Even this isn’t speedy enough for some restless opportunists. That matricidal gall midge Miastor metraloas, whose larvae feed on fleeting eruptions of fungus under the bark of trees, has developed a startling way to cut further time from the cycle of procreation. Far from waiting for a mate, M. metraloas does not even wait for maturity. When food is abundant, it is the larva, not the adult female fly, who is eaten alive from inside by her own daughters. And as those voracious daughters burst free of the husk that was their mother, each of them already contains further larval daughters taking shape ominously within its own ovaries. While the food lasts, while opportunity endures, no Miastor metraloas female can live to adulthood without dying of motherhood.

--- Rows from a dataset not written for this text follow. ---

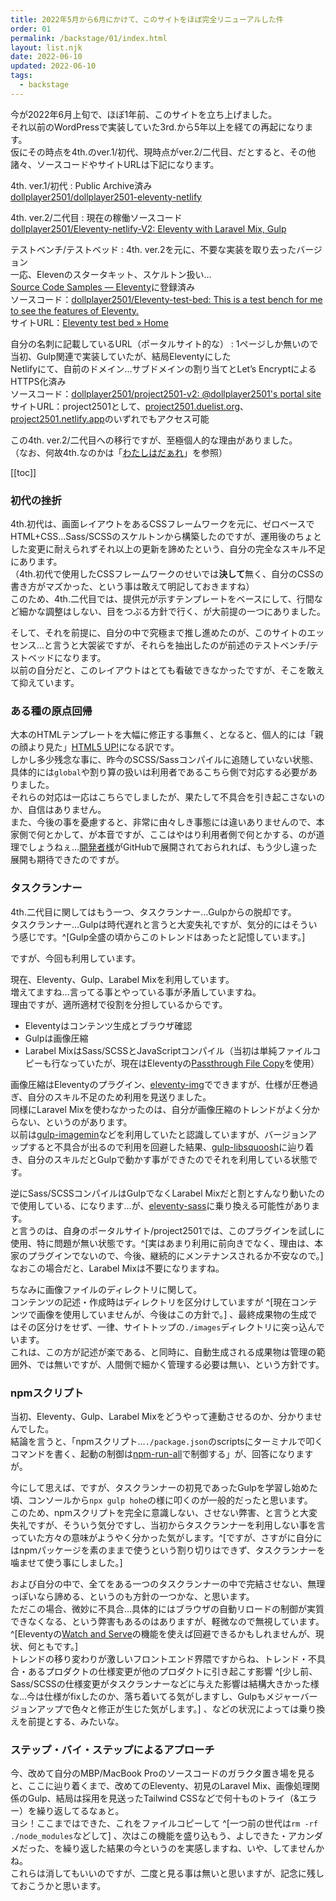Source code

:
 ```yaml
---
title: 2022年5月から6月にかけて、このサイトをほぼ完全リニューアルした件
order: 01
permalink: /backstage/01/index.html
layout: list.njk
date: 2022-06-10
updated: 2022-06-10
tags:
  - backstage
---
```


今が2022年6月上旬で、ほぼ1年前、このサイトを立ち上げました。  
それ以前のWordPressで実装していた3rd.から5年以上を経ての再起になります。  
仮にその時点を4th.のver.1/初代、現時点がver.2/二代目、だとすると、その他諸々、ソースコードやサイトURLは下記になります。


4th. ver.1/初代
:   Public Archive済み  
[dollplayer2501/dollplayer2501-eleventy-netlify](https://github.com/dollplayer2501/dollplayer2501-eleventy-netlify)

4th. ver.2/二代目
:   現在の稼働ソースコード  
[dollplayer2501/Eleventy-netlify-V2: Eleventy with Laravel Mix, Gulp](https://github.com/dollplayer2501/Eleventy-netlify-V2)

テストベンチ/テストベッド
:   4th. ver.2を元に、不要な実装を取り去ったバージョン  
一応、Elevenのスタータキット、スケルトン扱い…  
[Source Code Samples — Eleventy](https://www.11ty.dev/docs/samples/)に登録済み  
ソースコード：[dollplayer2501/Eleventy-test-bed: This is a test bench for me to see the features of Eleventy.](https://github.com/dollplayer2501/Eleventy-test-bed)  
サイトURL：[Eleventy test bed » Home](https://eleventy-test-bed-dollplayer2501.netlify.app/)

自分の名刺に記載しているURL（ポータルサイト的な）
:   1ページしか無いので当初、Gulp関連で実装していたが、結局Eleventyにした  
Netlifyにて、自前のドメイン…サブドメインの割り当てとLet’s EncryptによるHTTPS化済み  
ソースコード：[dollplayer2501/project2501-v2: @dollplayer2501's portal site](https://github.com/dollplayer2501/project2501-v2)  
サイトURL：project2501として、[project2501.duelist.org](https://project2501.duelist.org/)、[project2501.netlify.app](https://project2501.netlify.app)のいずれでもアクセス可能


この4th. ver.2/二代目への移行ですが、至極個人的な理由がありました。  
（なお、何故4th.なのかは「[わたしはだぁれ](/who_am_i/)」を参照）


[[toc]]


### 初代の挫折


4th.初代は、画面レイアウトをあるCSSフレームワークを元に、ゼロベースでHTML+CSS…Sass/SCSSのスケルトンから構築したのですが、運用後のちょとした変更に耐えられずそれ以上の更新を諦めたという、自分の完全なスキル不足にあります。  
（4th.初代で使用したCSSフレームワークのせいでは**決して**無く、自分のCSSの書き方がマズかった、という事は敢えて明記しておきますね）  
このため、4th.二代目では、提供元が示すテンプレートをベースにして、行間など細かな調整はしない、目をつぶる方針で行く、が大前提の一つにありました。

そして、それを前提に、自分の中で究極まで推し進めたのが、このサイトのエッセンス…と言うと大袈裟ですが、それらを抽出したのが前述のテストベンチ/テストベッドになります。  
以前の自分だと、このレイアウトはとても看破できなかったですが、そこを敢えて抑えています。


### ある種の原点回帰


大本のHTMLテンプレートを大幅に修正する事無く、となると、個人的には「親の顔より見た」[HTML5 UP!](https://html5up.net/)になる訳です。  
しかし多少残念な事に、昨今のSCSS/Sassコンパイルに追随していない状態、具体的には`global`や割り算の扱いは利用者であるこちら側で対応する必要がありました。  
それらの対応は一応はこちらでしましたが、果たして不具合を引き起こさないのか、自信はありません。  
また、今後の事を憂慮すると、非常に由々しき事態には違いありませんので、本家側で何とかして、が本音ですが、ここはやはり利用者側で何とかする、のが道理でしょうねぇ…[開発者様](https://github.com/ajlkn)がGitHubで展開されておられれば、もう少し違った展開も期待できたのですが。


### タスクランナー


4th.二代目に関してはもう一つ、タスクランナー…Gulpからの脱却です。  
タスクランナー…Gulpは時代遅れと言うと大変失礼ですが、気分的にはそういう感じです。^[Gulp全盛の頃からこのトレンドはあったと記憶しています。]

ですが、今回も利用しています。

現在、Eleventy、Gulp、Larabel Mixを利用しています。  
増えてますね…言ってる事とやっている事が矛盾していますね。  
理由ですが、適所適材で役割を分担しているからです。

- Eleventyはコンテンツ生成とブラウザ確認
- Gulpは画像圧縮
- Larabel MixはSass/SCSSとJavaScriptコンパイル（当初は単純ファイルコピーも行なっていたが、現在はEleventyの[Passthrough File Copy](https://www.11ty.dev/docs/copy/)を使用）

画像圧縮はEleventyのプラグイン、[eleventy-img](https://www.11ty.dev/docs/plugins/image/)でできますが、仕様が圧巻過ぎ、自分のスキル不足のため利用を見送りました。  
同様にLaravel Mixを使わなかったのは、自分が画像圧縮のトレンドがよく分からない、というのがあります。  
以前は[gulp-imagemin](https://www.npmjs.com/package/gulp-imagemin)などを利用していたと認識していますが、バージョンアップすると不具合が出るので利用を回避した結果、[gulp-libsquoosh](https://www.npmjs.com/package/gulp-libsquoosh)に辿り着き、自分のスキルだとGulpで動かす事ができたのでそれを利用している状態です。

逆にSass/SCSSコンパイルはGulpでなくLarabel Mixだと割とすんなり動いたので使用している、になります…が、[eleventy-sass](https://www.npmjs.com/package/eleventy-sass)に乗り換える可能性があります。  
と言うのは、自身のポータルサイト/project2501では、このプラグインを試しに使用、特に問題が無い状態です。^[実はあまり利用に前向きでなく、理由は、本家のプラグインでないので、今後、継続的にメンテナンスされるか不安なので。]  
なおこの場合だと、Larabel Mixは不要になりますね。

ちなみに画像ファイルのディレクトリに関して。  
コンテンツの記述・作成時はディレクトリを区分けしていますが ^[現在コンテンツで画像を使用していませんが、今後はこの方針で。] 、最終成果物の生成ではその区分けをせず、一律、サイトトップの`./images`ディレクトリに突っ込んでいます。  
これは、この方が記述が楽である、と同時に、自動生成される成果物は管理の範囲外、では無いですが、人間側で細かく管理する必要は無い、という方針です。


### npmスクリプト


当初、Eleventy、Gulp、Larabel Mixをどうやって連動させるのか、分かりませんでした。  
結論を言うと、「npmスクリプト…`./package.json`のscriptsにターミナルで叩くコマンドを書く、起動の制御は[npm-run-all](https://www.npmjs.com/package/npm-run-all)で制御する」が、回答になりますが。

今にして思えば、ですが、タスクランナーの初見であったGulpを学習し始めた頃、コンソールから`npx gulp hohe`の様に叩くのが一般的だったと思います。  
このため、npmスクリプトを完全に意識しない、させない弊害、と言うと大変失礼ですが、そういう気分ですし、当初からタスクランナーを利用しない事を言っていた方々の意味がようやく分かった気がします。^[ですが、さすがに自分にはnpmパッケージを素のままで使うという割り切りはできず、タスクランナーを噛ませて使う事にしました。]

および自分の中で、全てをある一つのタスクランナーの中で完結させない、無理っぽいなら諦める、というのも方針の一つかな、と思います。  
ただこの場合、微妙に不具合…具体的にはブラウザの自動リロードの制御が実質できなくなる、という弊害もあるのはありますが、軽微なので無視しています。^[Eleventyの[Watch and Serve](https://www.11ty.dev/docs/watch-serve/)の機能を使えば回避できるかもしれませんが、現状、何ともです。]  
トレンドの移り変わりが激しいフロントエンド界隈ですからね、トレンド・不具合・あるプロダクトの仕様変更が他のプロダクトに引き起こす影響 ^[少し前、Sass/SCSSの仕様変更がタスクランナーなどに与えた影響は結構大きかった様な…今は仕様がfixしたのか、落ち着いてる気がしますし、Gulpもメジャーバージョンアップで色々と修正が生じた気がします。] 、などの状況によっては乗り換えを前提とする、みたいな。


### ステップ・バイ・ステップによるアプローチ


今、改めて自分のMBP/MacBook Proのソースコードのガラクタ置き場を見ると、ここに辿り着くまで、改めてのEleventy、初見のLaravel Mix、画像処理関係のGulp、結局は採用を見送ったTailwind CSSなどで何十ものトライ（&amp;エラー）を繰り返してるなぁと。  
ヨシ！ここまではできた、これをファイルコピーして ^[一つ前の世代は`rm -rf ./node_modules`などして] 、次はこの機能を盛り込もう、よしできた・アカンダメだった、を繰り返した結果の今というのを実感しますね、いや、してませんかね。  
これらは消してもいいのですが、二度と見る事は無いと思いますが、記念に残しておこうかと思います。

The implicit principle behind all this nonsexual reproduction, all this hurry, is simple: Don’t pause to fix what isn’t broken. Don’t tinker with a genetic blueprint that works. Unmated female aphids, and gall midges, pass on their own genotypes virtually unaltered (except for the occasional mutation) to their daughters. Sexual reproduction, on the other hand, exists to allow genetic change. The whole purpose of joining sperm with egg is to shuffle the genes of both parents and come up with a new combination that might perhaps be more advantageous. Give the kid some potent new mix of possibilities, based on a fortuitous selection from what Mom and Pop individually had. Parthenogenetic species, during their hurried phases at least, dispense with this genetic shuffle. They stick stubbornly to the genotype that seems to be working. They produce (with certain complicated exceptions) natural clones of themselves.

But what they gain thereby in reproductive rate, in great explosions of population, they lose in flexibility. They minimize their genetic variability—that is, their options. They lessen their chances of adapting to unforeseen changes of circumstance.

Which is why more than one biologist has drawn the same conclusion as M.J.D. White: “Parthenogenetic forms seem to be frequently successful in the particular ecological niche which they occupy, but sooner or later the inherent disadvantages of their genetic systems must be expected to lead to a lack of adaptability, followed by eventual extinction, or perhaps in some cases by a return to sexuality.”

So it is necessary, even for aphids, this thing called sex. At least intermittently. A hedge against change and oblivion. As you and I knew it must be. Otherwise, surely by now we mammals and dragonflies would have come up with something more dignified.